OGC’s column for the February, 1997 issue of GIS World

Who Will Design, Fund and Build the NSDI?

by Lance McKee
Vice president, corporate communications

OpenGIS Consortium, Inc.

In a paper published in the September 1994 issue of the Association for Computing Machinery journal StandardView, H. Gregory Smith and Diane E. Mularz explained the concept of a spatial information infrastructure architecture for the National Spatial Data Infrastructure (NSDI). Smith later joined the Defense Mapping Agency, now the National Imagery and Mapping Agency, where he's helping to design such an architecture for the Department of Defense Geographic Information Integrated Product Team (GIIPT).

Smith and Mularz wrote, "An architecture is based on the context of the problem being addressed," and they noted how architects respond to the different contexts of a hotel and a subway station. They went on to say, "Similarly, the context for an information infrastructure includes its intended users, its integration requirements with respect to other infrastructures and systems, and interoperability standards that must be adhered to for such things as data exchange protocols. ... [The NSDI's context] ... includes the people who will access and provide services [NSDI partners] ... related infrastructures with which it must interoperate [computers, computer-aided design systems, networks, legacy databases, car navigation systems, surveying systems, etc.], and policies that establish boundaries within which the technology must operate [governing data sharing, public access, privacy, data security, intellectual property, cost recovery, commerce in value-added data, data standards, geoprocessing standards, etc.]."

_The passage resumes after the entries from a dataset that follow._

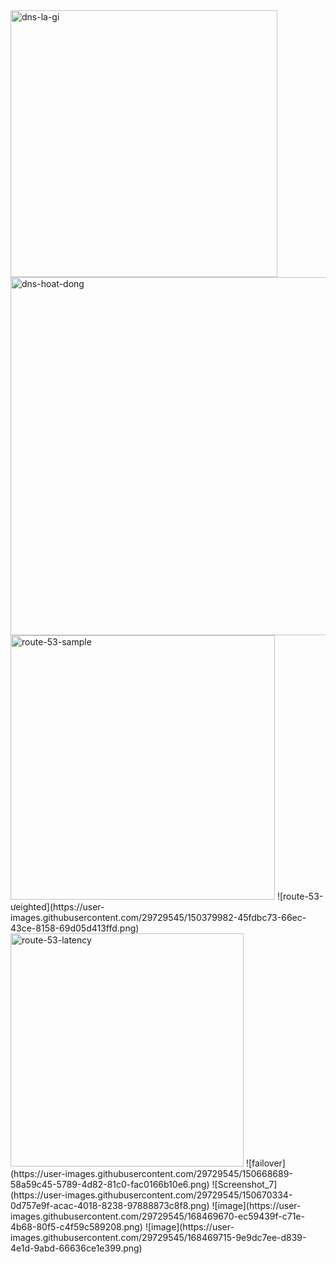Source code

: <img width="427" alt="dns-la-gi" src="https://user-images.githubusercontent.com/29729545/149654735-e330eab1-a835-42c9-aa2a-6b67e961c43b.png">
<img width="573" alt="dns-hoat-dong" src="https://user-images.githubusercontent.com/29729545/149654930-0b0d3a35-d0a2-4990-a725-a3a5d4f61afb.png">
<img width="423" alt="route-53-sample" src="https://user-images.githubusercontent.com/29729545/150375271-3de42e6b-3b3c-4237-8af7-6ecdf38cabf8.png">
![route-53-ưeighted](https://user-images.githubusercontent.com/29729545/150379982-45fdbc73-66ec-43ce-8158-69d05d413ffd.png)
<img width="373" alt="route-53-latency" src="https://user-images.githubusercontent.com/29729545/150382989-3323e876-fc6a-457d-9c0d-e96ac3f206cf.png">
![failover](https://user-images.githubusercontent.com/29729545/150668689-58a59c45-5789-4d82-81c0-fac0166b10e6.png)
![Screenshot_7](https://user-images.githubusercontent.com/29729545/150670334-0d757e9f-acac-4018-8238-97888873c8f8.png)
![image](https://user-images.githubusercontent.com/29729545/168469670-ec59439f-c71e-4b68-80f5-c4f59c589208.png)
![image](https://user-images.githubusercontent.com/29729545/168469715-9e9dc7ee-d839-4e1d-9abd-66636ce1e399.png)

The role of the OpenGIS Consortium (OGC) regarding NSDI is to promote the interoperability of technologies that underpin the NSDI. Other participants play other roles focused on NSDI organizational and policy components. Here's how the roles work together.

The Technology

Who will design the technology architecture of the NSDI? Technical generalists from local and state government professional associations, such as the National States Geographic Information Councils, the National Association of Counties and the American Planning Association, and from the Federal Geographic Data Committee (FGDC) and FGDC's federal member agencies could collaborate to design the technology architecture. The best place to do it would be in subcommittees of the OGC Management Committee and working groups of the OGC Technical Committee, aided by OGC's commercial, government and academic experts. OGC user members such as the GIIPT, engaged in their own architecture projects, would offer suggestions and links to their community-specific architectures. OGC, by providing this organizational structure and rich network of relationships, gives user organizations a handle on rapidly evolving geospatial technologies and the businesses that create and deliver these technologies.

The People and Policies

Who will design the people and policy parts of the NSDI? The same institutions creating the technology architecture should draft the people and policy architecture, based on their understanding of how the new technical capabilities can best serve their constituencies. Imagine naively introducing today's information technologies into an organization devoid of digital data, computers and networks. You would first apply technology to meet the immediate needs of the organization, but soon you would see that the organization, given the new capabilities and realities, would need to refashion itself with the technology to optimize the organization's ability to fulfill its mission. The act of architecture (whether of buildings or information systems) is the act of anticipating and designing around scores of relationships among human and nonhuman elements to benefit humans and Earth ecosystems.

The Funds

Who will fund the NSDI? FGDC's member federal agencies can fund their own spatial data infrastructures and help fund the NSDI architecture, and the states can fund state projects. But tens of thousands of local data producers are the key players, and they are badly underfunded, piecing together patchwork municipal spatial data infrastructures-a little from this budget, a little from that budget. Bruce Cahan, Urban Logic Inc., New York, offers a solution: Local governments need at least one major capital financing program that will finance comprehensive public and private local spatial data infrastructure development projects. Cahan believes that metadata standards and OpenGIS interoperability standards could be translated into underwriting criteria suitable for treating spatial data as capital assets. If local governments and their lenders can be made to see the waste and limitations of the piecemeal approach, as well as the savings and benefits of an integrated local spatial data infrastructure, the NSDI could be funded and built in five years.

The Builders

Who will build the NSDI once it's designed and funded? Private-sector product vendors and integrators serving public and private sector customers will build the technology parts of the NSDI, using the OpenGIS Specification to ensure interoperability among the parts. The people and policy parts of the NSDI will be built by hundreds of established agencies and ad hoc teams who will negotiate the metadata standards necessary for data sharing, address new opportunities and problems raised by the new technologies, develop and promulgate models that elaborate parts of the architecture, provide feedback to revise the architecture and revise their operations to take advantage of distributed geoprocessing.